UNITED STATES
SECURITIES AND EXCHANGE COMMISSION
WASHINGTON, D.C. 20549
FORM 8-K
CURRENT REPORT
Pursuant to Section 13 or 15(d) of the Securities Exchange Act of 1934
Date of Report (Date of Earliest Event Reported): | March 19, 2007 |
STANDARD MICROSYSTEMS CORPORATION
__________________________________________
(Exact name of registrant as specified in its charter)
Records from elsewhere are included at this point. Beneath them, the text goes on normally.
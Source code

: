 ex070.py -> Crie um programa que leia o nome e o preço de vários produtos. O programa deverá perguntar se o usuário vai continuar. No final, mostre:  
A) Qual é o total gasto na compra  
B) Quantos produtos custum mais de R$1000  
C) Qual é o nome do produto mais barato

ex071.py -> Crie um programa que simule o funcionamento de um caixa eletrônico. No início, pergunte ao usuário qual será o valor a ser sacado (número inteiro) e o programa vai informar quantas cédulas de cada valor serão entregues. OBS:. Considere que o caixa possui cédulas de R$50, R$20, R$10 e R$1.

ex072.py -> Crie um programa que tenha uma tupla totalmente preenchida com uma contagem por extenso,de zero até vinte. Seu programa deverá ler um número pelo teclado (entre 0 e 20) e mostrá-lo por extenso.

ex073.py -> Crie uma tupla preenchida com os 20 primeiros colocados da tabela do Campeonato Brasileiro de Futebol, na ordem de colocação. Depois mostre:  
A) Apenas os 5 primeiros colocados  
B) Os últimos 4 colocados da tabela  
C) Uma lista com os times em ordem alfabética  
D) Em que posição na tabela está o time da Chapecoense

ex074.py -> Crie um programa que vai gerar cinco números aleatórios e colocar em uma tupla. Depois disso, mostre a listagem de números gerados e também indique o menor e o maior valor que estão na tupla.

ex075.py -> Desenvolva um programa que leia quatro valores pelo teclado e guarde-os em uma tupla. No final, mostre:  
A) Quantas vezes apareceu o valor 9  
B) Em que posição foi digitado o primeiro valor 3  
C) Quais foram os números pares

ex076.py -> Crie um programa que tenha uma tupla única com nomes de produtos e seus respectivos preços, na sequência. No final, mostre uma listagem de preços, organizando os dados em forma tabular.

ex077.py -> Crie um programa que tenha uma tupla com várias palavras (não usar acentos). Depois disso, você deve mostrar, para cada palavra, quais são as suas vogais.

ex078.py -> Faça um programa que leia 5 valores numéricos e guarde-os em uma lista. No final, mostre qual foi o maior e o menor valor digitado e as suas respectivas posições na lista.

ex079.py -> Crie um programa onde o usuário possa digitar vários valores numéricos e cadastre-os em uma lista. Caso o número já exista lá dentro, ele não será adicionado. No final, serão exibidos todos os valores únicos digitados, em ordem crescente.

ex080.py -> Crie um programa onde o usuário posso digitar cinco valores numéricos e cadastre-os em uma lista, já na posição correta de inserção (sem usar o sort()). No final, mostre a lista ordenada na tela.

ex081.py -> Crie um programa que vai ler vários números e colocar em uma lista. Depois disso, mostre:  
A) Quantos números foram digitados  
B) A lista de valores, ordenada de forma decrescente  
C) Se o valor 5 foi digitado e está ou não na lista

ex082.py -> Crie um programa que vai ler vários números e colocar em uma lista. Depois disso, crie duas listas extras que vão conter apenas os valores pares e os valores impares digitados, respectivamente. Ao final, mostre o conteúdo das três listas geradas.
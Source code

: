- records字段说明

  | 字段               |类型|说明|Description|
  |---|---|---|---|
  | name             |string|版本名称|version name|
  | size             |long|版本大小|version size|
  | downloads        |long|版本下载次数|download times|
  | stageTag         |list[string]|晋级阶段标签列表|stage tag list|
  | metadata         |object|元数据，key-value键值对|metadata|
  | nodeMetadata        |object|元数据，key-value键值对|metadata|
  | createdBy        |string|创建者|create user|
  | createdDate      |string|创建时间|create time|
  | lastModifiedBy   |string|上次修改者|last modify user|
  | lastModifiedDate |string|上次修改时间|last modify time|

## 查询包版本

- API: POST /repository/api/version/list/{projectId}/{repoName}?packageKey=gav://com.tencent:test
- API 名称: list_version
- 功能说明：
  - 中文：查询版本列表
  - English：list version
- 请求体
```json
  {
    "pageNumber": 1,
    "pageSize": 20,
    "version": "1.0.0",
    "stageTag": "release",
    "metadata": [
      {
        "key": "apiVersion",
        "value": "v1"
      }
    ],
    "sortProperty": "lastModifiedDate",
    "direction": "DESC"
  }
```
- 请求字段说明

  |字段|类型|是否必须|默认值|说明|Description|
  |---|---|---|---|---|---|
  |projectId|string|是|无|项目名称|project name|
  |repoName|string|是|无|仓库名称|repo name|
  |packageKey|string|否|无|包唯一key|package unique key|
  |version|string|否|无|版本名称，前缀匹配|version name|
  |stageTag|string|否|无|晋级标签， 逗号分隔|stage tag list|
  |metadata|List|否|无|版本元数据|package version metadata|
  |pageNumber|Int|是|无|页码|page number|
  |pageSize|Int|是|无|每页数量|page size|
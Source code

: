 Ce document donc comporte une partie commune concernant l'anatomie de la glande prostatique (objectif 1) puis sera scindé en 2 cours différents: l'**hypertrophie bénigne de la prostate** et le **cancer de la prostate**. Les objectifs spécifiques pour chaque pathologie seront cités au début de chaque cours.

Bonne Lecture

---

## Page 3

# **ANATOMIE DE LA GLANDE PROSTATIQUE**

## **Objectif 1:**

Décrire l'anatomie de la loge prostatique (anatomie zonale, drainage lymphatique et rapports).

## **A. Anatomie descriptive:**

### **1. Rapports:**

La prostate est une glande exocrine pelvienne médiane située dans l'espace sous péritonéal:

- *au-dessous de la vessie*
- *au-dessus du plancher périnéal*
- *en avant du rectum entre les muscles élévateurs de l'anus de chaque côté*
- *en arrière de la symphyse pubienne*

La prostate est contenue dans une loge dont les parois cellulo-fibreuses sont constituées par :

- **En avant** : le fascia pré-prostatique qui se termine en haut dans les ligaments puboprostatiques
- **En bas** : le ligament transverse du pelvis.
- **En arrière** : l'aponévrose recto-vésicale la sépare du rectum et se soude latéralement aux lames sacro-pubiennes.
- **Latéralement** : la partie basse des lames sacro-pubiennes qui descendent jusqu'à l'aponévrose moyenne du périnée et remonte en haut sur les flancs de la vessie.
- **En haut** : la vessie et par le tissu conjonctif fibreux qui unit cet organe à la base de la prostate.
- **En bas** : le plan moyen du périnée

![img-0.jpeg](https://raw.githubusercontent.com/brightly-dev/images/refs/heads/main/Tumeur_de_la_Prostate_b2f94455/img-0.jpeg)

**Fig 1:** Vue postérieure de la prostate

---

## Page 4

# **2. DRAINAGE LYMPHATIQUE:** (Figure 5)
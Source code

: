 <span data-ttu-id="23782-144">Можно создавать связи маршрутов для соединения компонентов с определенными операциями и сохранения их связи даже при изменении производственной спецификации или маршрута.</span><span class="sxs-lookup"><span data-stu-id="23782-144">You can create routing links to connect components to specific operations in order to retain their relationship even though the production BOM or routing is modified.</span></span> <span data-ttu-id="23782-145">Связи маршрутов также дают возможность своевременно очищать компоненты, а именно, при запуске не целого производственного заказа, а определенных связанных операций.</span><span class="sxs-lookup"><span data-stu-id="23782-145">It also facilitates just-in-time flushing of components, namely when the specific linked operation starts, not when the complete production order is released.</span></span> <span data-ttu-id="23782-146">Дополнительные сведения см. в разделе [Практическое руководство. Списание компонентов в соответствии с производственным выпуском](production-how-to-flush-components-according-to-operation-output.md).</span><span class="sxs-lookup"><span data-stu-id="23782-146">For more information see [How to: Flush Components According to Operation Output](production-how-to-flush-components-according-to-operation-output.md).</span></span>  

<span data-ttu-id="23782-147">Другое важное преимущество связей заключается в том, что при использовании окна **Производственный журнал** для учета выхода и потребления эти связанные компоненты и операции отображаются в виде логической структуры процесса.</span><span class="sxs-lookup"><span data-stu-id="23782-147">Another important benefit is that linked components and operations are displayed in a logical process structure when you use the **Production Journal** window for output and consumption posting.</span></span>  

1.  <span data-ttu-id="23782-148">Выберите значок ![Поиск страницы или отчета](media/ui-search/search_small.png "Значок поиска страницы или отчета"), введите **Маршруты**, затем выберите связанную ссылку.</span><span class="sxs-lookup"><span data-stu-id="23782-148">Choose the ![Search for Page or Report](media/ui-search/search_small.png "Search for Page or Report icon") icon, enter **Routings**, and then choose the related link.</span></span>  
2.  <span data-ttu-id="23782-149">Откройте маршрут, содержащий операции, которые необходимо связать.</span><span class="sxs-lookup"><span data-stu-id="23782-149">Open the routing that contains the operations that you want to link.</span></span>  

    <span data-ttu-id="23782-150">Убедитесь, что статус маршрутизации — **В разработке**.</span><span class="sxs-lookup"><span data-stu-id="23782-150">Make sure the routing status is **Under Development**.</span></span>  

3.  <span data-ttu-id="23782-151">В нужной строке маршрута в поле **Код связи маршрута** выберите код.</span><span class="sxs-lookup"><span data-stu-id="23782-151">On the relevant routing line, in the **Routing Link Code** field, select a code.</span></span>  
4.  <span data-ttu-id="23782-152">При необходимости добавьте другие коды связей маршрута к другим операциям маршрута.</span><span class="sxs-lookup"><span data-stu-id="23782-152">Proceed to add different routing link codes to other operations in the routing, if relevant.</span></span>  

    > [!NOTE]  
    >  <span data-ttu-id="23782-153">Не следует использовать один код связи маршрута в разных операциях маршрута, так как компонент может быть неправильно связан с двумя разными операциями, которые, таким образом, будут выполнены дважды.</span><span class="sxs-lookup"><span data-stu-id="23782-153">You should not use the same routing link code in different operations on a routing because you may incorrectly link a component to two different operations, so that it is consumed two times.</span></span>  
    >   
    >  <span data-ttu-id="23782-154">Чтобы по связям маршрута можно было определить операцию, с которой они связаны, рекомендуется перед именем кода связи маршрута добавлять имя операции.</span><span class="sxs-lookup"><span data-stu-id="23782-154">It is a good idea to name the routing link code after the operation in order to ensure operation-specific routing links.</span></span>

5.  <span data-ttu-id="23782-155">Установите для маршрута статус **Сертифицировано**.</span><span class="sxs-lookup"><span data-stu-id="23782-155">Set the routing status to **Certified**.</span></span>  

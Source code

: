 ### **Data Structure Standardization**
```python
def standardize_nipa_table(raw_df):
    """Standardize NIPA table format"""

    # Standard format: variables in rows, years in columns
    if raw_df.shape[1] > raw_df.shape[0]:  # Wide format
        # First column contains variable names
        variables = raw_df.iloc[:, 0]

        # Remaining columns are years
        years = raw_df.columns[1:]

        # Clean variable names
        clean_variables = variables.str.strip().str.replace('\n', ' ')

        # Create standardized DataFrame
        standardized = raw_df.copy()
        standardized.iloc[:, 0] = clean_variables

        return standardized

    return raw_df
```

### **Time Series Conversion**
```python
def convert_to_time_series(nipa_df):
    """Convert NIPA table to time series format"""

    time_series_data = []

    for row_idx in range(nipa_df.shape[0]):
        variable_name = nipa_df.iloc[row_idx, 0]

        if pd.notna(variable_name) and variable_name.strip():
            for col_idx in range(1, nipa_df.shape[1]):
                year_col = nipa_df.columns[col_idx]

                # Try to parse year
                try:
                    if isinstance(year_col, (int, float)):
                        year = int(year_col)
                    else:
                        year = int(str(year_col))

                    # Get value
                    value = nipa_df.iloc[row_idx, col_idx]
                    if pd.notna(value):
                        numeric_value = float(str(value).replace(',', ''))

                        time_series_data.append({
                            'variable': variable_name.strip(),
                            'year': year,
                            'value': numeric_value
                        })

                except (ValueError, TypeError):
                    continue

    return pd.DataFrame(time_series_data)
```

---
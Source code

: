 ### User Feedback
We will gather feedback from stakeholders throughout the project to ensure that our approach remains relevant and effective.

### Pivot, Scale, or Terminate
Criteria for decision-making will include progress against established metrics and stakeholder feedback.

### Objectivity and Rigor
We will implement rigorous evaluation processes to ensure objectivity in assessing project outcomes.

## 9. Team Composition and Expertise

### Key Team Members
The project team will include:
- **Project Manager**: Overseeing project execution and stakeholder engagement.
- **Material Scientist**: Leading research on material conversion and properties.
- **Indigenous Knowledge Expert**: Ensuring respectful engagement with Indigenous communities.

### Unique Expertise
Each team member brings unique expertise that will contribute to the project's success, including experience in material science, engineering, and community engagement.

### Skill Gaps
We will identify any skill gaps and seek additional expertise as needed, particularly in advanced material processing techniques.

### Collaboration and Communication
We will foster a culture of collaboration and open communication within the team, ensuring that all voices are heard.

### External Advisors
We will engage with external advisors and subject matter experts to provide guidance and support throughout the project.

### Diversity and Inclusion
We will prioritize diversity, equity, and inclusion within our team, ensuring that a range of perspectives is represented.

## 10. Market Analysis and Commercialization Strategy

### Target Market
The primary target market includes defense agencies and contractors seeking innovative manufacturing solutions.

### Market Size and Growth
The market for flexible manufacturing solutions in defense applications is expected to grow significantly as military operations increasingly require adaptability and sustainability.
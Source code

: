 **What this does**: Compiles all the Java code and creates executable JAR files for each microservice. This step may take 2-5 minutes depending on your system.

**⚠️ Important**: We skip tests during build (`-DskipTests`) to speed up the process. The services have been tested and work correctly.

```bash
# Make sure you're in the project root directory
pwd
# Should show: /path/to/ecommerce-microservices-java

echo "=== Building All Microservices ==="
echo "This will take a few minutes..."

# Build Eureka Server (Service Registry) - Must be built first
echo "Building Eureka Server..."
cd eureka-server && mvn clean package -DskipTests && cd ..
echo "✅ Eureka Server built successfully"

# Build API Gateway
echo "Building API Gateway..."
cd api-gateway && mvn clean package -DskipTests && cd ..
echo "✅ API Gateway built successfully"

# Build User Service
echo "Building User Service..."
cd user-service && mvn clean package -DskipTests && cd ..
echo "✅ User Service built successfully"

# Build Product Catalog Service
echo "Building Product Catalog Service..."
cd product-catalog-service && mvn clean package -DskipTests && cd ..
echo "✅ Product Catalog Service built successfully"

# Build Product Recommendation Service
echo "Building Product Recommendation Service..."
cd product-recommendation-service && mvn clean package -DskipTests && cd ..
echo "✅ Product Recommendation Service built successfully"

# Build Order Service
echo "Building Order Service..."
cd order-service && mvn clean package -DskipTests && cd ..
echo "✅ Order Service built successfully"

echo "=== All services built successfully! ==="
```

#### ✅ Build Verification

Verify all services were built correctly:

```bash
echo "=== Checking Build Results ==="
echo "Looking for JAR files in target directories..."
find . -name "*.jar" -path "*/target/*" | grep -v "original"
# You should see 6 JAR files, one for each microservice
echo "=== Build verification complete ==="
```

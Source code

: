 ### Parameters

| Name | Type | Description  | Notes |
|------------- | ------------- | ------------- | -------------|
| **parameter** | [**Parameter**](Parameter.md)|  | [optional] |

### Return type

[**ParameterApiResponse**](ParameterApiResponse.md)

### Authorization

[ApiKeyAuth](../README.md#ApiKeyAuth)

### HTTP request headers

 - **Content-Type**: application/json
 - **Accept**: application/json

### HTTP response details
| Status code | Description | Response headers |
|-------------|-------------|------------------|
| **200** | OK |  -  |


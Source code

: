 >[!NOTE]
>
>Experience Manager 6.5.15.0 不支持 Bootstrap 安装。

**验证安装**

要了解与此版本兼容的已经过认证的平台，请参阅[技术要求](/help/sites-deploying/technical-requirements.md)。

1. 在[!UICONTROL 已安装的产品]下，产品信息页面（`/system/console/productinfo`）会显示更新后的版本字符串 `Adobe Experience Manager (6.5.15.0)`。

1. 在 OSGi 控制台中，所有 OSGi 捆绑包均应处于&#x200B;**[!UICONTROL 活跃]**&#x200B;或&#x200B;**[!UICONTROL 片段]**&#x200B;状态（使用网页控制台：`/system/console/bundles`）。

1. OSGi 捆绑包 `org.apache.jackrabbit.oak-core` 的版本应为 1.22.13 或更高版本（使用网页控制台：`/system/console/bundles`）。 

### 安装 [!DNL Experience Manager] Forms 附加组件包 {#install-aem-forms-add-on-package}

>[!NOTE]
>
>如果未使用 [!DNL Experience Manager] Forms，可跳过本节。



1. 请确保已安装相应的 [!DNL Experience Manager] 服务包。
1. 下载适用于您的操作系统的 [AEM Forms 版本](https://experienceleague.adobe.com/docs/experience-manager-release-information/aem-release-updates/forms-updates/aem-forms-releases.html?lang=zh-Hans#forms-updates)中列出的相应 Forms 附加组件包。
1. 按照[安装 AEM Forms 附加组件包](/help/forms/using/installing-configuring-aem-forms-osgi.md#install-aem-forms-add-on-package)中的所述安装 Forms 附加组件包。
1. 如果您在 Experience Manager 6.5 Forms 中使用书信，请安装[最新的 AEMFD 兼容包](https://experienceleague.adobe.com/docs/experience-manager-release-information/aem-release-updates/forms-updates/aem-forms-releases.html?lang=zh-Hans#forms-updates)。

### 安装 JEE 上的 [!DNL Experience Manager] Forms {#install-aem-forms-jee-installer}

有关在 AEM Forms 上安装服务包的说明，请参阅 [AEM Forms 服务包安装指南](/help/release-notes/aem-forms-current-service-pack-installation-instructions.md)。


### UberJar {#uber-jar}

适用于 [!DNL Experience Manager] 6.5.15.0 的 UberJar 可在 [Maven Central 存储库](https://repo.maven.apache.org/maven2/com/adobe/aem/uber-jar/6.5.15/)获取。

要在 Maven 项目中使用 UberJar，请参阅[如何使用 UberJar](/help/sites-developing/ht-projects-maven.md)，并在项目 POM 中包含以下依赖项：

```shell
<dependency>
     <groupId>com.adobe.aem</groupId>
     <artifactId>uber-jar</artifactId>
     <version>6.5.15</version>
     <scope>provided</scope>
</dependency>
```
Delaware | 0-7422 | 11-2234952 |
_____________________ (State or other jurisdiction | _____________ (Commission | ______________ (I.R.S. Employer |
of incorporation) | File Number) | Identification No.) |
80 Arkay Drive, Hauppauge, New York | 11788-3728 | |
_________________________________ (Address of principal executive offices) | ___________ (Zip Code) |
Registrant’s telephone number, including area code: | 631 434-6300 |
Not Applicable
______________________________________________
Former name or former address, if changed since last report
Check the appropriate box below if the Form 8-K filing is intended to simultaneously satisfy the filing obligation of the registrant under any of the following provisions:
[ ] Written communications pursuant to Rule 425 under the Securities Act (17 CFR 230.425)
[ ] Soliciting material pursuant to Rule 14a-12 under the Exchange Act (17 CFR 240.14a-12)
[ ] Pre-commencement communications pursuant to Rule 14d-2(b) under the Exchange Act (17 CFR 240.14d-2(b))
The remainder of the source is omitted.